DATA FOR ANALYSIS section start

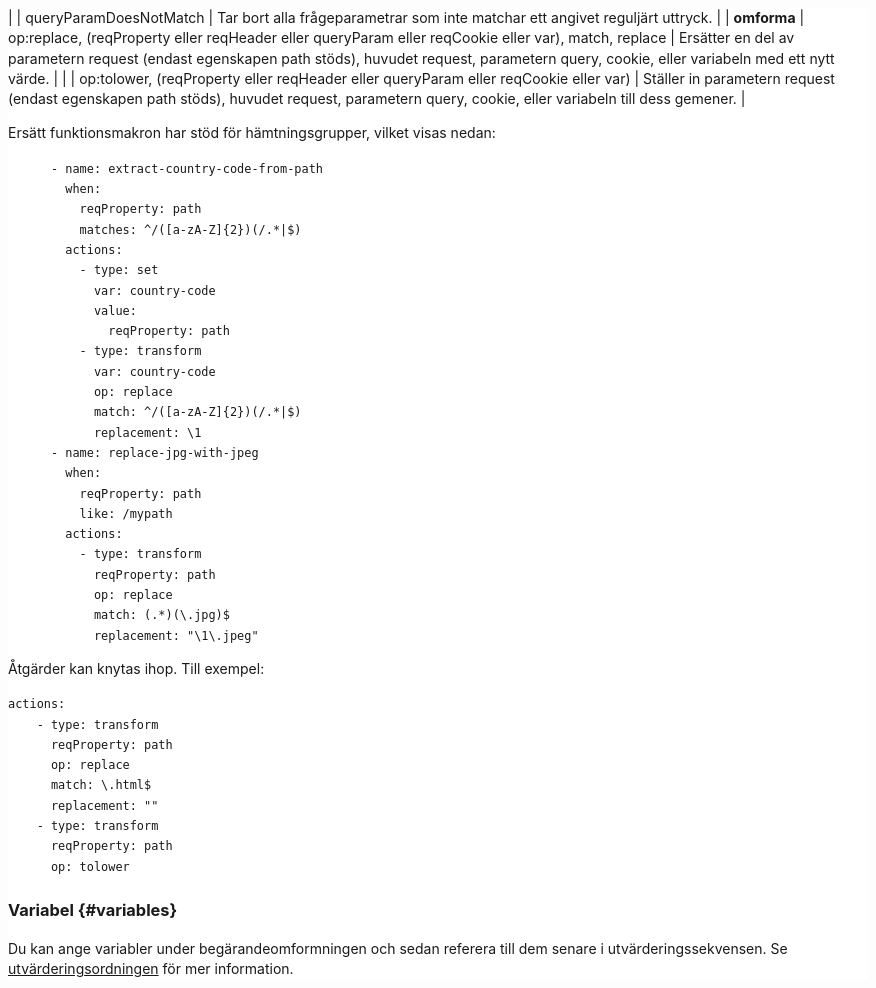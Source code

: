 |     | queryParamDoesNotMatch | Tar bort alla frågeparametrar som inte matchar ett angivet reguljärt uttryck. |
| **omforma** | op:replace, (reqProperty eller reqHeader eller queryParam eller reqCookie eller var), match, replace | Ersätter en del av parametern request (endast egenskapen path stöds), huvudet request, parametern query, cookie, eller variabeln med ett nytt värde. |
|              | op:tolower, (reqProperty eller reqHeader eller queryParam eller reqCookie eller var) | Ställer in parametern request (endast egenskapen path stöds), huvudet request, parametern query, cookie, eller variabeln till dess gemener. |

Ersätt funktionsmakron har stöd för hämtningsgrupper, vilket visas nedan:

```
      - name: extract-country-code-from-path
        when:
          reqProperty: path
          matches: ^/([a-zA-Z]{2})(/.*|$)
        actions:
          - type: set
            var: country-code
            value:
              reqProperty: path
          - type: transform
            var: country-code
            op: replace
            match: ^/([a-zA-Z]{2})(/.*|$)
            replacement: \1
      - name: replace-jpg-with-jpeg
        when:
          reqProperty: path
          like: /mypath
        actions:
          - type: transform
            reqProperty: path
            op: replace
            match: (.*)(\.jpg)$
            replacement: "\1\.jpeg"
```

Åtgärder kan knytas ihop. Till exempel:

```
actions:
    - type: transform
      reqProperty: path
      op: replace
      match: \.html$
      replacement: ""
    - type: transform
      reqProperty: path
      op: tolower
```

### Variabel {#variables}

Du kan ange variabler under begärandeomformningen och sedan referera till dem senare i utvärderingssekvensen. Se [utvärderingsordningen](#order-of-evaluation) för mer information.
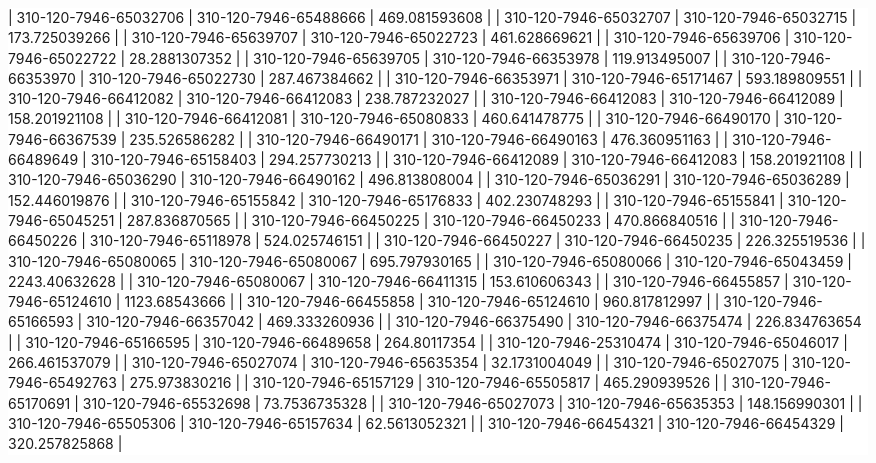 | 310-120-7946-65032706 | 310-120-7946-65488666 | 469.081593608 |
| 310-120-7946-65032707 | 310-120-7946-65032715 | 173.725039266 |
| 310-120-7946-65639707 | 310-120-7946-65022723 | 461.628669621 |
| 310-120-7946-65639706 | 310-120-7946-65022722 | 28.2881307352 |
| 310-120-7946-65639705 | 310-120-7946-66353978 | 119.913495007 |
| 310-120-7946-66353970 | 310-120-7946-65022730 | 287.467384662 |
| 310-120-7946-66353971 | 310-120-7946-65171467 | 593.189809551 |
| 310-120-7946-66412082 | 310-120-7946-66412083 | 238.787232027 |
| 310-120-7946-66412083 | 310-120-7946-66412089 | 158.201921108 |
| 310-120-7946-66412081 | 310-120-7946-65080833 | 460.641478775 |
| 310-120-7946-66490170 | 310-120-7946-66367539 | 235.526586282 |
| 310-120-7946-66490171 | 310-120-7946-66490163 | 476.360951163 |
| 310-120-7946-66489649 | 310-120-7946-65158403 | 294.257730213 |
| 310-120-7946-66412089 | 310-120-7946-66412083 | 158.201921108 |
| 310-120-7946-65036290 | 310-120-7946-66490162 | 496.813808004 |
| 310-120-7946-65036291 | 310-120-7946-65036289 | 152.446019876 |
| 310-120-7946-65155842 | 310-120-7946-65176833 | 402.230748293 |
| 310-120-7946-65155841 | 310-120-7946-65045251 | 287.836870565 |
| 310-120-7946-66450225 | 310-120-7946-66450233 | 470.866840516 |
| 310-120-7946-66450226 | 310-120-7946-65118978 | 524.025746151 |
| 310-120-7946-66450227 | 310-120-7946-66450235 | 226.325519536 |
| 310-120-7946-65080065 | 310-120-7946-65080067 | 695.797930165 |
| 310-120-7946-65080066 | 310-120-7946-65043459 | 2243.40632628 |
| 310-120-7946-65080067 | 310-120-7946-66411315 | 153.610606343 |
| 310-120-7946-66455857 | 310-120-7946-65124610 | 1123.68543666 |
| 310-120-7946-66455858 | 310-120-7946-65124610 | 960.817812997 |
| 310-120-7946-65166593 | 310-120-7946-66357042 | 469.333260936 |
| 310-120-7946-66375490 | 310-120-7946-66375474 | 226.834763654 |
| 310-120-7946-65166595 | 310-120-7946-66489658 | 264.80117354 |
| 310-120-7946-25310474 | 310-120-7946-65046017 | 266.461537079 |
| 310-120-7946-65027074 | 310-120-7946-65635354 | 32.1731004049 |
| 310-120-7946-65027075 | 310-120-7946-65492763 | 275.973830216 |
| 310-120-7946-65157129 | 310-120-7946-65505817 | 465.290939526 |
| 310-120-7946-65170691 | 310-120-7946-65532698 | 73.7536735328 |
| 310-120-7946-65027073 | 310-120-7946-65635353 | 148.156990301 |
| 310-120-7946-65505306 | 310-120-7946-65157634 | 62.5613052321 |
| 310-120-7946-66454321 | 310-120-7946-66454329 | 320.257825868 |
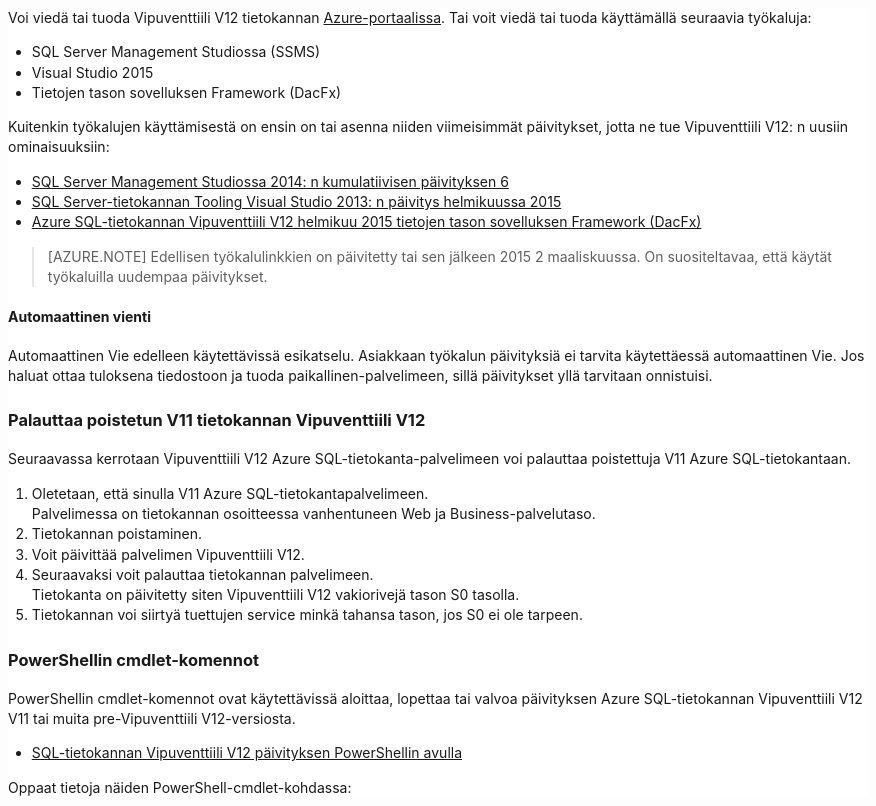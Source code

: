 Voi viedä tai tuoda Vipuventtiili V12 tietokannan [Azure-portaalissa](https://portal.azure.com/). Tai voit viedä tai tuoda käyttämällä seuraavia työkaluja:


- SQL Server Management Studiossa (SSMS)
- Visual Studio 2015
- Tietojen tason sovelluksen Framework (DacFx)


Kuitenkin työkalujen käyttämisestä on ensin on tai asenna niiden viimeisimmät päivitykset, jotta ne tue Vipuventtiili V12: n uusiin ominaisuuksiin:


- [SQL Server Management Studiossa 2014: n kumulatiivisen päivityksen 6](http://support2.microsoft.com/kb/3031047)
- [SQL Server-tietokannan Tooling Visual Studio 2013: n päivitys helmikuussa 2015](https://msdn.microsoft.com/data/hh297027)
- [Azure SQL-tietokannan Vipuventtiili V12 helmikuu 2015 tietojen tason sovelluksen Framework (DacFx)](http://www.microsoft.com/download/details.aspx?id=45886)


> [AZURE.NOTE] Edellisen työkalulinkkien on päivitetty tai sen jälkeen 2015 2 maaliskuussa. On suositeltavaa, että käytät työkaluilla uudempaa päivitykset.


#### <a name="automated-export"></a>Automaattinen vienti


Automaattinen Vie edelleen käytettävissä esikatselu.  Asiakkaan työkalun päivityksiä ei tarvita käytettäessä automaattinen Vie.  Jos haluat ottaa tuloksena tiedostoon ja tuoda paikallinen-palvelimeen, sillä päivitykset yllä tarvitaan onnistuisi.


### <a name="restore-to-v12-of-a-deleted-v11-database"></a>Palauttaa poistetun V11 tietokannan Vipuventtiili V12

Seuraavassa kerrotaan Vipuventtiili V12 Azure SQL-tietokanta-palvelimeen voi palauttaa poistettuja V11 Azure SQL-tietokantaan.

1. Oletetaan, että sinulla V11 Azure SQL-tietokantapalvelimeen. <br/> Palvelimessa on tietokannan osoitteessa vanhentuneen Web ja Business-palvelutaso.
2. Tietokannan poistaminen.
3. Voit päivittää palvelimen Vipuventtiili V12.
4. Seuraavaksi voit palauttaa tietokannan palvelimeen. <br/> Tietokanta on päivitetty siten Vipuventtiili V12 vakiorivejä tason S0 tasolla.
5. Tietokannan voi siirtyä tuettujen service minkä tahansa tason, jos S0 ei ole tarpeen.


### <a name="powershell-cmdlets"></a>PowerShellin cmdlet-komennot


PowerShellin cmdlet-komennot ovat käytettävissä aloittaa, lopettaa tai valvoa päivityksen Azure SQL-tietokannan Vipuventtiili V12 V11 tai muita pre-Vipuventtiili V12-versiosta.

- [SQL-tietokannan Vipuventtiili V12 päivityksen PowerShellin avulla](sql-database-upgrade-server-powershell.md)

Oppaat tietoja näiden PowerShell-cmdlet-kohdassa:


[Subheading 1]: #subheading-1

DATA FOR ANALYSIS section end

→ WHAT YOU SHOULD DO
How many lines of the data hold the string "name"? Reply with the number alone.

→ TASK RESPONSE
5